## The input
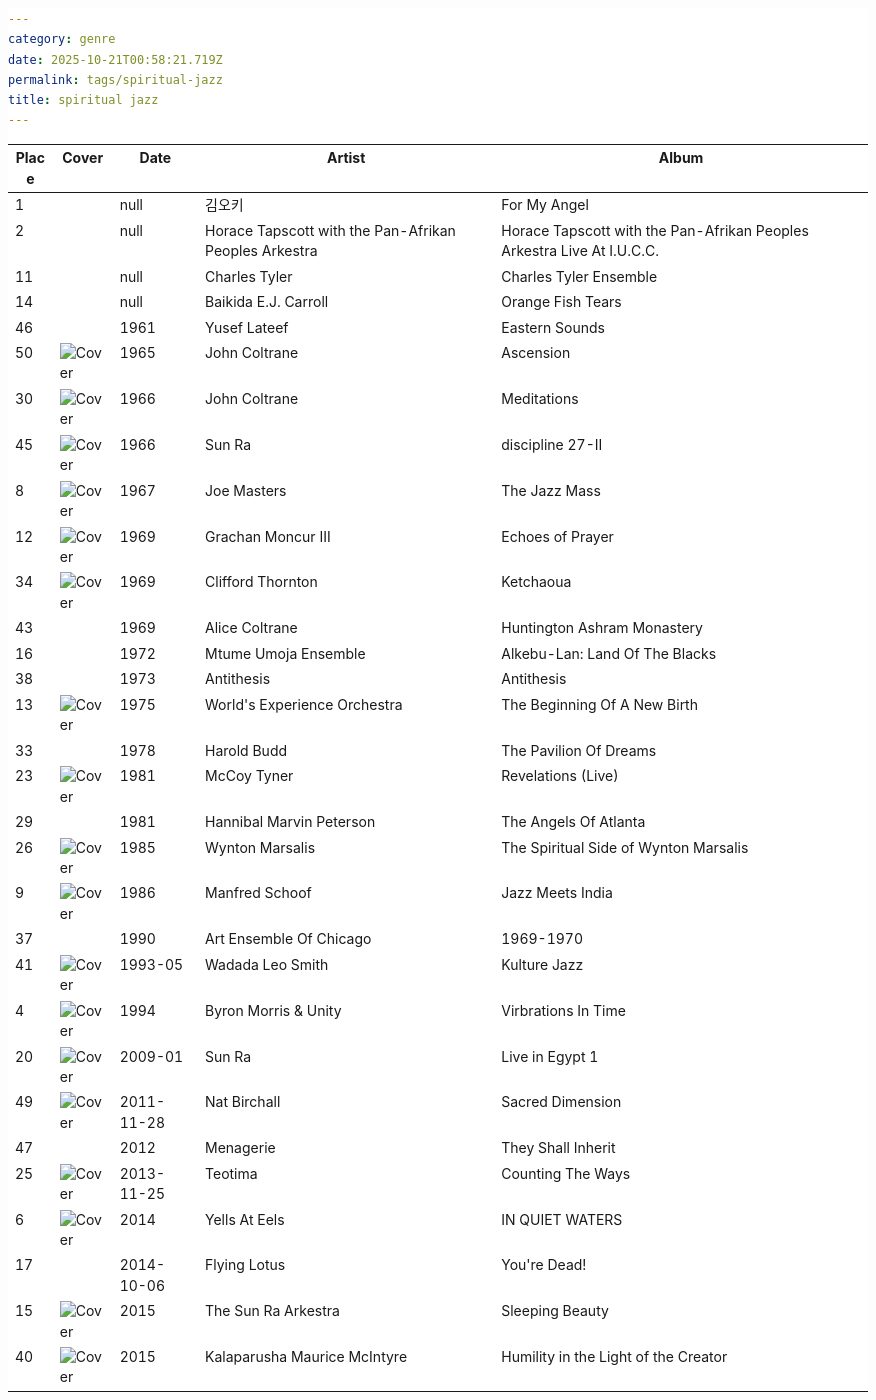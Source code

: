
 ```yaml
---
category: genre
date: 2025-10-21T00:58:21.719Z
permalink: tags/spiritual-jazz
title: spiritual jazz
---
```


| Place | Cover | Date | Artist | Album |
|---|---|---|---|---|
| 1 |  | null | 김오키 | For My Angel |
| 2 |  | null | Horace Tapscott with the Pan-Afrikan Peoples Arkestra | Horace Tapscott with the Pan-Afrikan Peoples Arkestra Live At I.U.C.C. |
| 11 |  | null | Charles Tyler | Charles Tyler Ensemble |
| 14 |  | null | Baikida E.J. Carroll | Orange Fish Tears |
| 46 |  | 1961 | Yusef Lateef | Eastern Sounds |
| 50 | ![Cover](https://i.discogs.com/SkRk8M6bSXBnivcgsNxJhKm2a3GP75k4r3DOYBSUDpI/rs:fit/g:sm/q:40/h:150/w:150/czM6Ly9kaXNjb2dz/LWRhdGFiYXNlLWlt/YWdlcy9SLTExMjQ5/MTctMTE5NDAzMDQ1/MC5qcGVn.jpeg) | 1965 | John Coltrane | Ascension |
| 30 | ![Cover](https://i.discogs.com/2_FlVweTdwiEdQ8EXLtn1J92qSEBTiB9Evf6ECxQvpE/rs:fit/g:sm/q:40/h:150/w:150/czM6Ly9kaXNjb2dz/LWRhdGFiYXNlLWlt/YWdlcy9SLTMwNjE4/NzYtMTMxMzkzNDAw/My5qcGVn.jpeg) | 1966 | John Coltrane | Meditations |
| 45 | ![Cover](https://i.discogs.com/4pj438TmO7Oe2WRoMHnjg3jA0Czm3vp-AtRDh0T6Rh4/rs:fit/g:sm/q:40/h:150/w:150/czM6Ly9kaXNjb2dz/LWRhdGFiYXNlLWlt/YWdlcy9SLTE4NTgw/NTItMTI0ODI1NDEx/NC5qcGVn.jpeg) | 1966 | Sun Ra | discipline 27-II |
| 8 | ![Cover](https://i.discogs.com/iYzC1gEM9MyY0c7HB-pX0-yPd885QdtqJaZnb405chw/rs:fit/g:sm/q:40/h:150/w:150/czM6Ly9kaXNjb2dz/LWRhdGFiYXNlLWlt/YWdlcy9SLTMwNzkz/MzEtMTMxNTM4MTY5/Mi5qcGVn.jpeg) | 1967 | Joe Masters | The Jazz Mass |
| 12 | ![Cover](https://i.discogs.com/tCuNzA2QWxFwICpRCx8fENxKT39rN5D6Xg7qhOm1nCw/rs:fit/g:sm/q:40/h:150/w:150/czM6Ly9kaXNjb2dz/LWRhdGFiYXNlLWlt/YWdlcy9SLTExOTU0/MjctMTU3MDAyNDQ4/MS0zNTczLmpwZWc.jpeg) | 1969 | Grachan Moncur III | Echoes of Prayer |
| 34 | ![Cover](https://i.discogs.com/bowYSuKFLaTBoDcdLe6wn4H5THuSXrFpDhLHOq4ntc8/rs:fit/g:sm/q:40/h:150/w:150/czM6Ly9kaXNjb2dz/LWRhdGFiYXNlLWlt/YWdlcy9SLTUyMzM3/OC0xNDMwNzQ5MTcy/LTk1NDQuanBlZw.jpeg) | 1969 | Clifford Thornton | Ketchaoua |
| 43 |  | 1969 | Alice Coltrane | Huntington Ashram Monastery |
| 16 |  | 1972 | Mtume Umoja Ensemble | Alkebu-Lan: Land Of The Blacks |
| 38 |  | 1973 | Antithesis | Antithesis |
| 13 | ![Cover](https://i.discogs.com/CCcJeGCbBcA6Gyz6wzE7svZ1kYbMQ7pWQLpm3mMdsM8/rs:fit/g:sm/q:40/h:150/w:150/czM6Ly9kaXNjb2dz/LWRhdGFiYXNlLWlt/YWdlcy9SLTI2NDc0/NDUtMTMxMzA2MDU1/OS5qcGVn.jpeg) | 1975 | World's Experience Orchestra | The Beginning Of A New Birth |
| 33 |  | 1978 | Harold Budd | The Pavilion Of Dreams |
| 23 | ![Cover](https://i.discogs.com/_Mey8DUn6xkeq1s9sr5lfEmRpBVCxJgRlnZ2Q0Dotac/rs:fit/g:sm/q:40/h:150/w:150/czM6Ly9kaXNjb2dz/LWRhdGFiYXNlLWlt/YWdlcy9SLTk1Mzc5/MjMtMTQ4MjMyMjIy/My04MTgzLmpwZWc.jpeg) | 1981 | McCoy Tyner | Revelations (Live) |
| 29 |  | 1981 | Hannibal Marvin Peterson | The Angels Of Atlanta |
| 26 | ![Cover](https://i.discogs.com/gzFWMRzXJ5Mx5Hh-aOU-fHwruykoicI-YpfA7IbJ4pY/rs:fit/g:sm/q:40/h:150/w:150/czM6Ly9kaXNjb2dz/LWRhdGFiYXNlLWlt/YWdlcy9SLTU4NjEy/NzgtMTQwNDc2MzA5/Ny01MTI5LmpwZWc.jpeg) | 1985 | Wynton Marsalis | The Spiritual Side of Wynton Marsalis |
| 9 | ![Cover](https://i.discogs.com/_yJjurpT5TCyc3p9BeGtM67VLsKnfXuCmcz9lN7vKfk/rs:fit/g:sm/q:40/h:150/w:150/czM6Ly9kaXNjb2dz/LWRhdGFiYXNlLWlt/YWdlcy9SLTI0MjM3/MzEtMTI4MzI3Nzc5/Ny5qcGVn.jpeg) | 1986 | Manfred Schoof | Jazz Meets India |
| 37 |  | 1990 | Art Ensemble Of Chicago | 1969-1970 |
| 41 | ![Cover](https://i.discogs.com/mdxEsTEeztp1V7_Nw2lL0PLInJCQhdysW9tJi2AlYCI/rs:fit/g:sm/q:40/h:150/w:150/czM6Ly9kaXNjb2dz/LWRhdGFiYXNlLWlt/YWdlcy9SLTEyMjA2/MjktMTM3MzIxOTIz/Mi04MjQyLmpwZWc.jpeg) | 1993-05 | Wadada Leo Smith | Kulture Jazz |
| 4 | ![Cover](https://i.discogs.com/3Zr2ZOWnd0x_mybPl6pN9MFm4hg5YeT9j8DSohDTkvw/rs:fit/g:sm/q:40/h:150/w:150/czM6Ly9kaXNjb2dz/LWRhdGFiYXNlLWlt/YWdlcy9SLTE3NTY4/MTAzLTE2MTQxODU1/MzItNDg4OS5qcGVn.jpeg) | 1994 | Byron Morris &amp; Unity | Virbrations In Time |
| 20 | ![Cover](https://i.discogs.com/e46vrh7MPBcZQUCeZFAnEzgW5o5zE2ygpaYwJFMMG1U/rs:fit/g:sm/q:40/h:150/w:150/czM6Ly9kaXNjb2dz/LWRhdGFiYXNlLWlt/YWdlcy9SLTI0NTYy/ODItMTI4NTA3MDc5/NC5qcGVn.jpeg) | 2009-01 | Sun Ra | Live in Egypt 1 |
| 49 | ![Cover](https://i.discogs.com/gmZPBS3gIZPr6fwDhgleVKfXBLCUyrtb5W3dJaBYO4E/rs:fit/g:sm/q:40/h:150/w:150/czM6Ly9kaXNjb2dz/LWRhdGFiYXNlLWlt/YWdlcy9SLTMxODQ4/MTEtMTMxOTk4ODk4/MS5qcGVn.jpeg) | 2011-11-28 | Nat Birchall | Sacred Dimension |
| 47 |  | 2012 | Menagerie | They Shall Inherit |
| 25 | ![Cover](https://i.discogs.com/EnpVYJgAmQFBsaUK1GmkfZqgUBQU4oIU9tAsi6XzNTM/rs:fit/g:sm/q:40/h:150/w:150/czM6Ly9kaXNjb2dz/LWRhdGFiYXNlLWlt/YWdlcy9SLTUxNjI2/MTgtMTM4NjIyNjQw/Ny00MDMxLmpwZWc.jpeg) | 2013-11-25 | Teotima | Counting The Ways |
| 6 | ![Cover](https://i.discogs.com/Akd1_t_sG3hohnzuIej9u1e8uKLHnF7n4hZWCbakgoo/rs:fit/g:sm/q:40/h:150/w:150/czM6Ly9kaXNjb2dz/LWRhdGFiYXNlLWlt/YWdlcy9SLTEzOTQ4/Njg1LTE1NjQ2OTU0/NDAtMTk1Ni5qcGVn.jpeg) | 2014 | Yells At Eels | IN QUIET WATERS |
| 17 |  | 2014-10-06 | Flying Lotus | You're Dead! |
| 15 | ![Cover](https://i.discogs.com/d2677OSq2X80B83a3ucRoES19RlmUFPlvc4PbYDEohQ/rs:fit/g:sm/q:40/h:150/w:150/czM6Ly9kaXNjb2dz/LWRhdGFiYXNlLWlt/YWdlcy9SLTE3MzM0/ODc3LTE2MTI4ODMz/NzQtMjM0OS5qcGVn.jpeg) | 2015 | The Sun Ra Arkestra | Sleeping Beauty |
| 40 | ![Cover](https://i.discogs.com/Pv9WBGPC0H9dtjMzI3En9qdX4TULqb7MkJBt3Zej5kQ/rs:fit/g:sm/q:40/h:150/w:150/czM6Ly9kaXNjb2dz/LWRhdGFiYXNlLWlt/YWdlcy9SLTc2MzE3/MDQtMTQ0NTUzNzE4/OS0yOTAwLmpwZWc.jpeg) | 2015 | Kalaparusha Maurice McIntyre | Humility in the Light of the Creator |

## The problem
Word for word, restate the lines from the first line of the material through the line containing "Eastern Sounds |", with the pictures left out.

## Output
Source code

:
 ```yaml
---
category: genre
date: 2025-10-21T00:58:21.719Z
permalink: tags/spiritual-jazz
title: spiritual jazz
---
```


| Place | Cover | Date | Artist | Album |
|---|---|---|---|---|
| 1 |  | null | 김오키 | For My Angel |
| 2 |  | null | Horace Tapscott with the Pan-Afrikan Peoples Arkestra | Horace Tapscott with the Pan-Afrikan Peoples Arkestra Live At I.U.C.C. |
| 11 |  | null | Charles Tyler | Charles Tyler Ensemble |
| 14 |  | null | Baikida E.J. Carroll | Orange Fish Tears |
| 46 |  | 1961 | Yusef Lateef | Eastern Sounds |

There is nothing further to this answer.